Keywords

1 Definitions: Fertility, Fecundability, and Fecundity

Per the American Society for Reproductive Medicine (ASRM), fertility is defined as the capacity to produce a child [1]. Fecundability is defined as the probability of pregnancy per month. Strict definition of fecundability is the probability of conceiving in a given ovulatory menstrual cycle. Fecundity, on the other hand, is the probability to have a live birth within a single menstrual cycle. Monthly fecundability is highest during the first 3 months of trying, and about 80% of the couples achieve pregnancy within the first 6 months of trying. Again, per ASRM, infertility is defined as the failure to achieve a successful pregnancy after 12 months or more of regular unprotected intercourse or sperm exposure. However an earlier evaluation for possible treatment after 6 months without conception for women over age 35 years is recommended [2]. This recommendation is because fertility declines with female aging. Monthly fecundability rates decline by close to 50% between the ages of 35 and 39 years as compared to the same rates noted between the ages of 19 and 26 years [1].

2 Female Age

The classic data on the rate of natural pregnancy per female age graph shows that the natural conception rates decline from early to mid-30s and steeper decline is expected after 40 years of age (Fig. 1.1). Not surprisingly, in the United States, the Society for Assisted Reproductive Technology’s (SART) annual assisted reproductive technology treatment outcome report clearly shows that pregnancy and live birth rates decline with advancing female age (Fig. 1.2) https://www.cdc.gov/art/pdf/2015-national-summary-slides/ART_2015_graphs_and_charts.pdf. Female age is in fact the most important determinant of live birth with in vitro fertilization (IVF) treatment. This data also suggests that decline in live birth rates with treatment starts in the early 30s; then this decline becomes more pronounced after the mid-30s; and steeper decline is seen at and after age of 40.

Fig. 1.1
figure 1

Pregnancy rate per 1000 women in different populations from 1700 to 1950, with permission [1]

Fig. 1.2
figure 2

SART 2015 Assisted Reproductive Technology (ART) summary report: percentage of pregnancies, live births, and single-infant live births by age of woman as a result of ART treatment (https://www.cdc.gov/art/pdf/2015-national-summary-slides/ART_2015_graphs_and_charts.pdf)

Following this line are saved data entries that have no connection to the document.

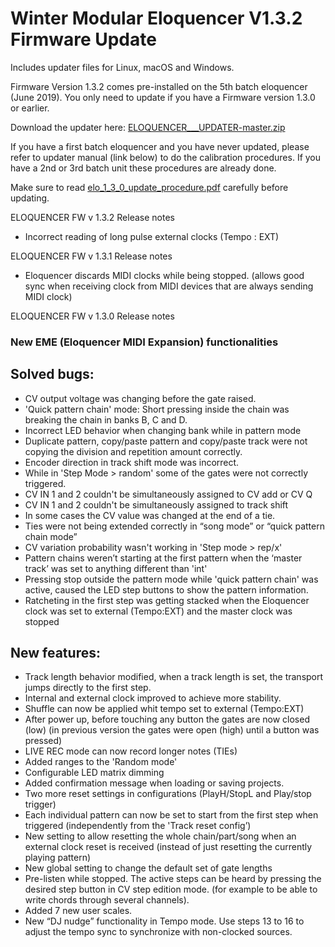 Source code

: # Winter Modular Eloquencer V1.3.2 Firmware Update

Includes updater files for Linux, macOS and Windows.

Firmware Version 1.3.2 comes pre-installed on the 5th batch eloquencer (June 2019). You only need to update if you have a Firmware version 1.3.0 or earlier. 

Download the updater here: [ELOQUENCER___UPDATER-master.zip](https://github.com/enoughframes/ELOQUENCER___UPDATER/archive/master.zip)

If you have a first batch eloquencer and you have never updated, please refer to updater manual (link below) to do the calibration procedures. If you have a 2nd or 3rd batch unit these procedures are already done.

Make sure to read [elo_1_3_0_update_procedure.pdf](https://github.com/enoughframes/ELOQUENCER___UPDATER/blob/master/elo_1.3.0_update_procedure.pdf) carefully before updating.

ELOQUENCER FW v 1.3.2 Release notes
- Incorrect reading of long pulse external clocks (Tempo : EXT)

ELOQUENCER FW v 1.3.1 Release notes
- Eloquencer discards MIDI clocks while being stopped. (allows good sync when receiving clock from MIDI devices that are always sending MIDI clock) 

ELOQUENCER FW v 1.3.0 Release notes
### New EME (Eloquencer MIDI Expansion) functionalities
## Solved bugs:
- CV output voltage was changing before the gate raised.
- 'Quick pattern chain' mode: Short pressing inside the chain was breaking the chain in banks B, C and D.
- Incorrect LED behavior when changing bank while in pattern mode
- Duplicate pattern, copy/paste pattern and copy/paste track were not copying the division and repetition amount correctly.
- Encoder direction in track shift mode was incorrect.
- While in 'Step Mode > random' some of the gates were not correctly triggered.
- CV IN 1 and 2 couldn't be simultaneously assigned to CV add or CV Q
- CV IN 1 and 2 couldn't be simultaneously assigned to track shift
- In some cases the CV value was changed at the end of a tie.
- Ties were not being extended correctly in “song mode” or “quick pattern chain mode”
- CV variation probability wasn't working in 'Step mode > rep/x'
- Pattern chains weren’t starting at the first pattern when the ‘master track’ was set to anything different than 'int'
- Pressing stop outside the pattern mode while 'quick pattern chain' was active, caused the LED step buttons to show the pattern information.
- Ratcheting in the first step was getting stacked when the Eloquencer clock was set to external (Tempo:EXT) and the master clock was stopped
## New features:
- Track length behavior modified, when a track length is set, the transport jumps directly to the first step.
- Internal and external clock improved to achieve more stability.
- Shuffle can now be applied whit tempo set to external (Tempo:EXT)
- After power up, before touching any button the gates are now closed (low) (in previous version the gates were open (high) until a button was pressed)
- LIVE REC mode can now record longer notes (TIEs)
- Added ranges to the 'Random mode'
- Configurable LED matrix dimming
- Added confirmation message when loading or saving projects.
- Two more reset settings in configurations (PlayH/StopL and Play/stop trigger)
- Each individual pattern can now be set to start from the first step when triggered (independently from the 'Track reset config’)
- New setting to allow resetting the whole chain/part/song when an external clock reset is received (instead of just resetting the currently
playing pattern)
- New global setting to change the default set of gate lengths
- Pre-listen while stopped. The active steps can be heard by pressing the desired step button in CV step edition mode. (for example to be able to write chords through several channels).
- Added 7 new user scales.
- New “DJ nudge” functionality in Tempo mode. Use steps 13 to 16 to adjust the tempo sync to synchronize with non-clocked sources.

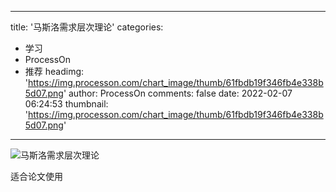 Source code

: 
---
title: '马斯洛需求层次理论'
categories: 
 - 学习
 - ProcessOn
 - 推荐
headimg: 'https://img.processon.com/chart_image/thumb/61fbdb19f346fb4e338b5d07.png'
author: ProcessOn
comments: false
date: 2022-02-07 06:24:53
thumbnail: 'https://img.processon.com/chart_image/thumb/61fbdb19f346fb4e338b5d07.png'
---

<div>   
<img class="thumb" alt="马斯洛需求层次理论" src="https://img.processon.com/chart_image/thumb/61fbdb19f346fb4e338b5d07.png" referrerpolicy="no-referrer">
<p>适合论文使用</p>  
</div>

The fertility trends at least in OECD (Organisation for Economic Co-operation and Development) countries suggest that the age of first birth in women is increasing around the globe. The average mean age of women at first birth has risen by almost 3 years in the last two decades in OECD countries (Fig. 1.3). In the United States, while birth rate decline is observed in teenage girls and in women between 20–29 and 30–34 years of age, birth rate increase is noted within the age groups of 35–39 and 40–44 years old. Therefore, females are postponing their pregnancies until later years of the reproductive period.

Fig. 1.3
figure 3

The mean age of women at first birth has risen by almost 3 years in the last two decades

OECD (2016), “The average mean age of women at first birth has risen by almost three years in the last two decades: Mean age of women at first birth, 1995 and 2014 (or nearest year),” in General context indicators, OECD Publishing, Paris, https://doi.org/10.1787/soc_glance-2016-graph37-en.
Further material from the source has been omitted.